Accompanying the 22BV501 is a really pleasant surprise in the shape of a remote control that doesn’t suck. It’s unusually large size allows it to carry big, spaciously laid out buttons, and those buttons are also unusually responsive and tactile. Excellent.
The onscreen menus aren’t quite so pleasant. They open up with some colourful but rather crude icons, before heading off into some fairly text heavy option lists that aren’t especially easy to use. That said, you don’t need a pair of binoculars to read the menu text like you do with some small-screen TVs.
It’s perhaps worth noting that the menus on the 22BV501 aren’t in keeping with Toshiba’s usual menu structure, making us wonder if this TV isn’t all Toshiba’s own work...

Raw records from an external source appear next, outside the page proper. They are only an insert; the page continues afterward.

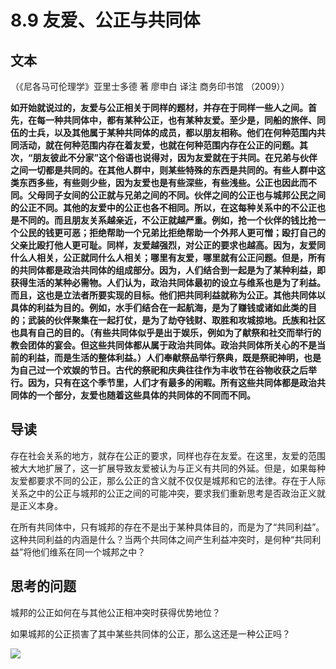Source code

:# 8.9 友爱、公正与共同体

## 文本

（《尼各马可伦理学》亚里士多德 著 廖申白 译注 商务印书馆 （2009））

**如开始就说过的，友爱与公正相关于同样的题材，并存在于同样一些人之间。首先，在每一种共同体中，都有某种公正，也有某种友爱。至少是，同船的旅伴、同伍的士兵，以及其他属于某种共同体的成员，都以朋友相称。他们在何种范围内共同活动，就在何种范围内存在着友爱，也就在何种范围内存在公正的问题。其次，“朋友彼此不分家”这个俗语也说得对，因为友爱就在于共同。在兄弟与伙伴之间一切都是共同的。在其他人群中，则某些特殊的东西是共同的。有些人群中这类东西多些，有些则少些，因为友爱也是有些深些，有些浅些。公正也因此而不同。父母同子女间的公正就与兄弟之间的不同。伙伴之间的公正也与城邦公民之间的公正不同。其他的友爱中的公正也各不相同。所以，在这每种关系中的不公正也是不同的。而且朋友关系越亲近，不公正就越严重。例如，抢一个伙伴的钱比抢一个公民的钱更可恶；拒绝帮助一个兄弟比拒绝帮助一个外邦人更可憎；殴打自己的父亲比殴打他人更可耻。同样，友爱越强烈，对公正的要求也越高。因为，友爱同什么人相关，公正就同什么人相关；哪里有友爱，哪里就有公正问题。但是，所有的共同体都是政治共同体的组成部分。因为，人们结合到一起是为了某种利益，即获得生活的某种必需物。人们认为，政治共同体最初的设立与维系也是为了利益。而且，这也是立法者所要实现的目标。他们把共同利益就称为公正。其他共同体以具体的利益为目的。例如，水手们结合在一起航海，是为了赚钱或诸如此类的目的；武装的伙伴聚集在一起打仗，是为了劫夺钱财、取胜和攻城掠地。氏族和社区也具有自己的目的。（有些共同体似乎是出于娱乐，例如为了献祭和社交而举行的教会团体的宴会。但这些共同体都从属于政治共同体。政治共同体所关心的不是当前的利益，而是生活的整体利益。）人们奉献祭品举行祭典，既是祭祀神明，也是为自己过一个欢娱的节日。古代的祭祀和庆典往往作为丰收节在谷物收获之后举行。因为，只有在这个季节里，人们才有最多的闲暇。所有这些共同体都是政治共同体的一个部分，友爱也随着这些具体的共同体的不同而不同。**

## 导读

存在社会关系的地方，就存在公正的要求，同样也存在友爱。在这里，友爱的范围被大大地扩展了，这一扩展导致友爱被认为与正义有共同的外延。但是，如果每种友爱都要求不同的公正，那么公正的含义就不仅仅是城邦和它的法律。存在于人际关系之中的公正与城邦的公正之间的可能冲突，要求我们重新思考是否政治正义就是正义本身。

在所有共同体中，只有城邦的存在不是出于某种具体目的，而是为了“共同利益”。 这种共同利益的内涵是什么？当两个共同体之间产生利益冲突时，是何种“共同利益”将他们维系在同一个城邦之中？

## 思考的问题

城邦的公正如何在与其他公正相冲突时获得优势地位？

如果城邦的公正损害了其中某些共同体的公正，那么这还是一种公正吗？

![](../.gitbook/assets/qr.png)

Features of note within the onscreen menus are a series of presets (including a Game one), an unusual red-to-green sliding bar for adjusting colour tones, a noise reduction system, and an HDMI True Black option that boosts - with mostly good results - the depth of dark colours from whatever source you’ve got attached to the HDMI port.
After the strangely muted pictures of Sony’s 22EX320, we were immediately struck by just how bright the 22BV501’s pictures look. They look almost radiant, in fact, making them able to function perfectly well in a bright environment like a conservatory or kitchen.
In fact, the brightness can become overwhelming if you stick with the Dynamic preset that’s selected in the TV’s out of the box state, resulting in bright images looking washed out and ‘flared’. Shift to the set’s Natural preset, though, and you still get plenty of punch without losing detail in bright areas.
The 22BV501’s brightness also helps the TV deliver some engagingly vibrant, well-saturated colours. But again, provided you avoid the dynamic preset, these colours aren’t so gaudy that they look horribly unnatural, and they’re not so ‘full on’ that they make it impossible to make out a fair degree of subtlety in their blends and mixes.
Yet more good news concerns the 22BV501’s sharpness. HD pictures on the screen clearly exhibit the HD format’s extra detail and clarity, instantly giving the lie to the argument that you can’t appreciate HD on a screen smaller than 26in.
The 22BV501’s standard definition pictures are pretty good too, looking slightly crisper than those of many other small TVs. They also look impressively devoid of noise, suggesting that the upscaling engine Toshiba has tucked inside its entry-level 22in TV is better than might have been expected.